Im Zuge der Ausschussverhandlungen thematisierte ÖVP-Sprecher für Europa- und Außenpolitik Reinhold Lopatka die Sicherheit in den ukrainischen Atomkraftwerken. Laut Bundeskanzler Nehammer zeige sich die Internationale Atomenergie-Organisation (IAEA) ob der angespannten Lage mehr als besorgt. Die Involvierung der Vereinten Nationen sei wichtig. Für die Aufklärung von Kriegsverbrechen habe Österreich Geldmittel von 100.000 € und eine Justizexpertin zur Verfügung gestellt, wurde Helmut Brandstätter (NEOS) informiert.

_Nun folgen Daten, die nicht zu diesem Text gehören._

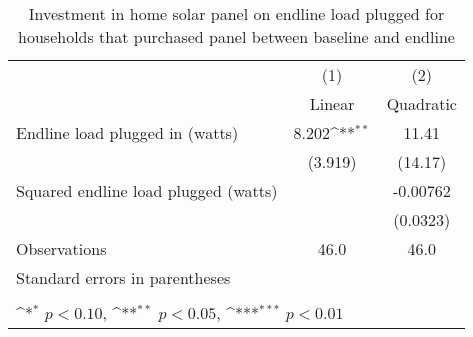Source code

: \begin{table}[htbp]\centering
\def\sym#1{\ifmmode^{#1}\else\(^{#1}\)\fi}
\caption{Investment in home solar panel on endline load plugged for households that purchased panel between baseline and endline \label{tab: LABEL}}
\begin{tabular*}{1.0\hsize}{@{\hskip\tabcolsep\extracolsep\fill}l*{2}{c}}
\toprule
                                &\multicolumn{1}{c}{(1)}&\multicolumn{1}{c}{(2)}\\
                                &\multicolumn{1}{c}{Linear}&\multicolumn{1}{c}{Quadratic}\\
\midrule
Endline load plugged in (watts) &       8.202\sym{**} &       11.41         \\
                                &     (3.919)         &     (14.17)         \\
\addlinespace
Squared endline load plugged (watts)&                     &    -0.00762         \\
                                &                     &    (0.0323)         \\
\midrule
Observations                    &        46.0         &        46.0         \\
\bottomrule
\multicolumn{3}{l}{\footnotesize Standard errors in parentheses}\\
\multicolumn{3}{l}{\footnotesize }\\
\multicolumn{3}{l}{\footnotesize \sym{*} \(p<0.10\), \sym{**} \(p<0.05\), \sym{***} \(p<0.01\)}\\
\end{tabular*}
\end{table}

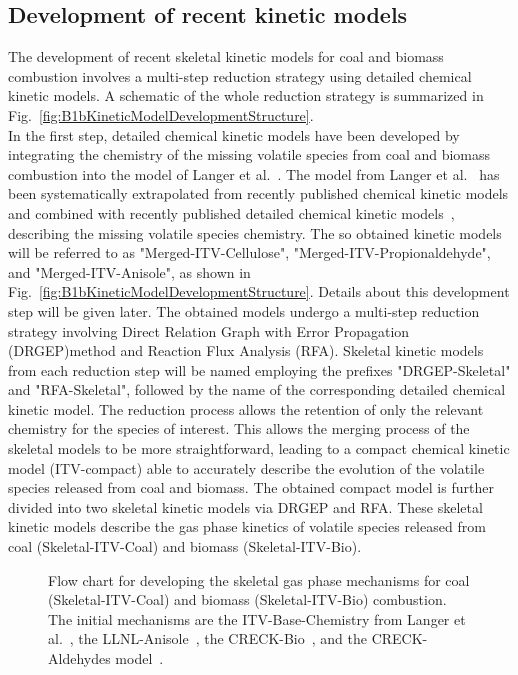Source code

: \begin{refsection}
\subsection{Development of recent kinetic models}
The development of recent skeletal kinetic models for coal and biomass combustion involves a multi-step reduction strategy using detailed chemical kinetic models. A schematic of the whole reduction strategy is summarized in Fig.~\ref{fig:B1bKineticModelDevelopmentStructure}.
\\
In the first step, detailed chemical kinetic models have been developed by integrating the chemistry of the missing volatile species from coal and biomass combustion into the model of Langer et al.~\cite{Langer2023}. The model from Langer et al.~\cite{Langer2012} has been systematically extrapolated from recently published chemical kinetic models and combined with recently published detailed chemical kinetic models~\cite{Wagnon2018, Debiagi2016, Pelucchi2015}, describing the missing volatile species chemistry. The so obtained kinetic models will be referred to as "Merged-ITV-Cellulose", "Merged-ITV-Propionaldehyde", and "Merged-ITV-Anisole", as shown in Fig.~\ref{fig:B1bKineticModelDevelopmentStructure}. Details about this development step will be given later. The obtained models undergo a multi-step reduction strategy involving Direct Relation Graph with Error Propagation (DRGEP)method and Reaction Flux Analysis (RFA). Skeletal kinetic models from each reduction step will be named employing the prefixes "DRGEP-Skeletal" and "RFA-Skeletal", followed by the name of the corresponding detailed chemical kinetic model. The reduction process allows the retention of only the relevant chemistry for the species of interest. This allows the merging process of the skeletal models to be more straightforward, leading to a compact chemical kinetic model (ITV-compact) able to accurately describe the evolution of the volatile species released from coal and biomass. The obtained compact model is further divided into two skeletal kinetic models via DRGEP and RFA. These skeletal kinetic models describe the gas phase kinetics of volatile species released from coal (Skeletal-ITV-Coal) and biomass (Skeletal-ITV-Bio).
\begin{figure}[h]
  \centering
  \caption{Flow chart for developing the skeletal gas phase mechanisms for coal (Skeletal-ITV-Coal) and biomass (Skeletal-ITV-Bio) combustion. The initial mechanisms are the ITV-Base-Chemistry from Langer et al.~\cite{Langer2023}, the LLNL-Anisole~\cite{Wagnon2018}, the CRECK-Bio~\cite{Debiagi2016}, and the CRECK-Aldehydes model~\cite{Pelucchi2015}.}

\end{figure}
\end{refsection}
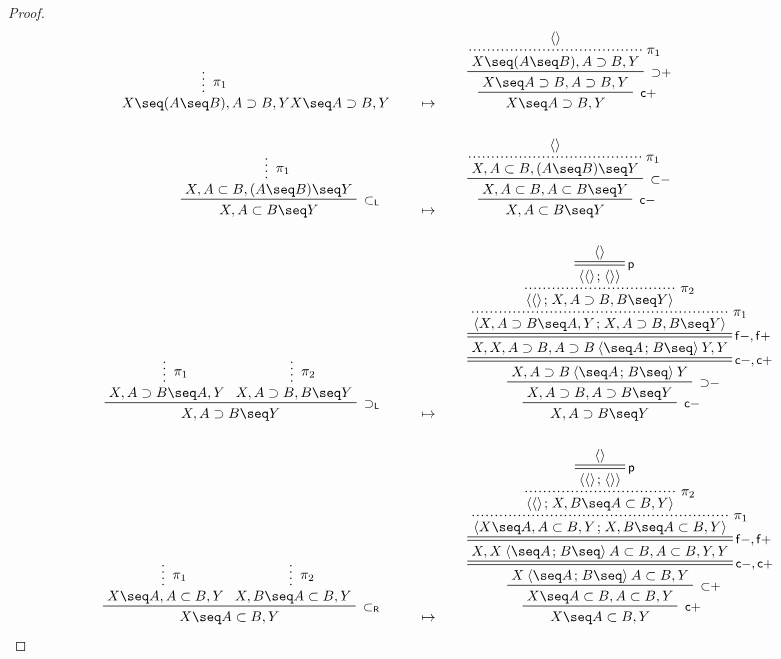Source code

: \begin{proof}
\begin{align*}
      {\summ[$\pi_1$]{X \seq (A \seq B), A \limp B, Y}}
      {X \seq A \limp B, Y}
    &\mt
    \R[\rsf{c{+}}]
    {\R[\rsf{{\limp}{+}}]
    {\prftree[r][dotted]{$\pi_1$}
    {\piq{}}
    {X \seq (A \seq B), A \limp B, Y}}
    {X \seq A \limp B, A \limp B, Y}}
    {X \seq A \limp B, Y}
    \\\\
    \R[\rsf{\lsub_L}]
      {\summ[$\pi_1$]{X, A \lsub B, (A \seq B) \seq Y}}
      {X, A \lsub B \seq Y}
    &\mt
    \R[\rsf{c{-}}]
    {\R[\rsf{{\lsub}{-}}]
    {\prftree[r][dotted]{$\pi_1$}
    {\piq{}}
    {X, A \lsub B, (A \seq B) \seq Y}}
    {X, A \lsub B, A \lsub B \seq Y}}
    {X, A \lsub B \seq Y}
    \\\\
    \R[\rsf{\limp_L}]
      {\summ[$\pi_1$]{X, A \limp B \seq A, Y}}
      {\summ[$\pi_2$]{X, A \limp B, B \seq Y}}
      {X, A \limp B \seq Y}
    &\mt
    \R[\rsf{c{-}}]
    {\R[\rsf{{\limp}{-}}]
    {\prftree[r][d]{\rsf{c{-},c{+}}}
    {\prftree[r][d]{\rsf{f{-},f{+}}}
    {\prftree[r][dotted]{$\pi_1$}
    {\prftree[r][dotted]{$\pi_2$}
    {\prftree[r][d]{\rsf{p}}
    {\piq{}}
    {\piq{\piq{} \sep \piq{}}}}
    {\piq{\piq{} \sep X, A \limp B, B \seq Y}}}
    {\piq{X, A \limp B \seq A, Y \sep X, A \limp B, B \seq Y}}}
    {X, X, A \limp B, A \limp B \piq{\seq A \sep B \seq} Y, Y}}
    {X, A \limp B \piq{\seq A \sep B \seq} Y}}
    {X, A \limp B, A \limp B \seq Y}}
    {X, A \limp B \seq Y}
    \\\\
    \R[\rsf{\lsub_R}]
      {\summ[$\pi_1$]{X \seq A, A \lsub B, Y}}
      {\summ[$\pi_2$]{X, B \seq A \lsub B, Y}}
      {X \seq A \lsub B, Y}
    &\mt
    \R[\rsf{c{+}}]
    {\R[\rsf{{\lsub}{+}}]
    {\prftree[r][d]{\rsf{c{-},c{+}}}
    {\prftree[r][d]{\rsf{f{-},f{+}}}
    {\prftree[r][dotted]{$\pi_1$}
    {\prftree[r][dotted]{$\pi_2$}
    {\prftree[r][d]{\rsf{p}}
    {\piq{}}
    {\piq{\piq{} \sep \piq{}}}}
    {\piq{\piq{} \sep X, B \seq A \lsub B, Y}}}
    {\piq{X \seq A, A \lsub B, Y \sep X, B \seq A \lsub B, Y}}}
    {X, X \piq{\seq A \sep B \seq} A \lsub B, A \lsub B, Y, Y}}
    {X \piq{\seq A \sep B \seq} A \lsub B, Y}}
    {X \seq A \lsub B, A \lsub B, Y}}
    {X \seq A \lsub B, Y}
  \end{align*}
\end{proof}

EU-Perspektive für den Westbalkan

Positiv wertet Bundeskanzler Karl Nehammer, dass Bosnien Herzegowina endlich EU-Beitrittskandidatenstatus erhalten wird, wo es doch bislang keinen formalen Zugang zu den Beitrittsgesprächen hatte. Dies sei auch gegenüber Nordmazedonien und Albanien ein wichtiges Signal um Gleichheit unter den Staaten zu erreichen, sagte er. Es sei erwiesen, dass die Beitrittsperspektive Wirkung zeige, verteidigte er gegenüber Petra Steger (FPÖ) Österreichs Rolle als "Brückenbauer". Die FPÖ-Mandatarin bezeichnete es als schädlich, Länder in die EU aufzunehmen, die wirtschaftlich hinterherhinken. Daraufhin bekräftigte Nehammer, dass die Heranführung des Westbalkans an die EU im Sicherheitsinteresse Österreichs liege, wobei selbstverständlich klare Regeln einzuhalten und Maßstäbe zu definieren seien.

Edtstadler informierte über weitere EU-Agenden

Europaministerin Karoline Edtstadler berichtete dem Ausschuss vom jüngsten Rat in Allgemeinen Angelegenheiten, wo unter anderem ein Sachstandsbericht zum Artikel-7-Verfahren gegenüber Polen besprochen wurde, in dem die Europäische Kommission schwere Bedenken in Bezug auf die Unabhängigkeit der Justiz zum Ausdruck bringt. Laut Edtstadler dürfe es bei der Rechtstaatlichkeit keine Kompromisse geben. In Bezug auf die EU-Zukunftskonferenz seien vielfältige Vorschläge vorgebracht worden, wovon 95% davon ohne Vertragsänderungen umsetzbar wären, hielt die Ministerin positiv fest. Ein vorliegendes EU-Wahlrechtsreformpaket hat ferner zum Ziel, die Wahlbeteiligung durch Harmonisierungsvorschläge zu erhöhen. Dabei gehe es etwa darum, die EU-Wahl in allen Mitgliedstaaten am selben Tag abzuhalten und die Briefwahl gesamtheitlich zu ermöglichen. Grundsätzlich sei dies zu befürworten, würde allerdings verfassungsrechtliche Legislativmaßnahmen in Österreich erfordern, gab Edtstadler zu bedenken.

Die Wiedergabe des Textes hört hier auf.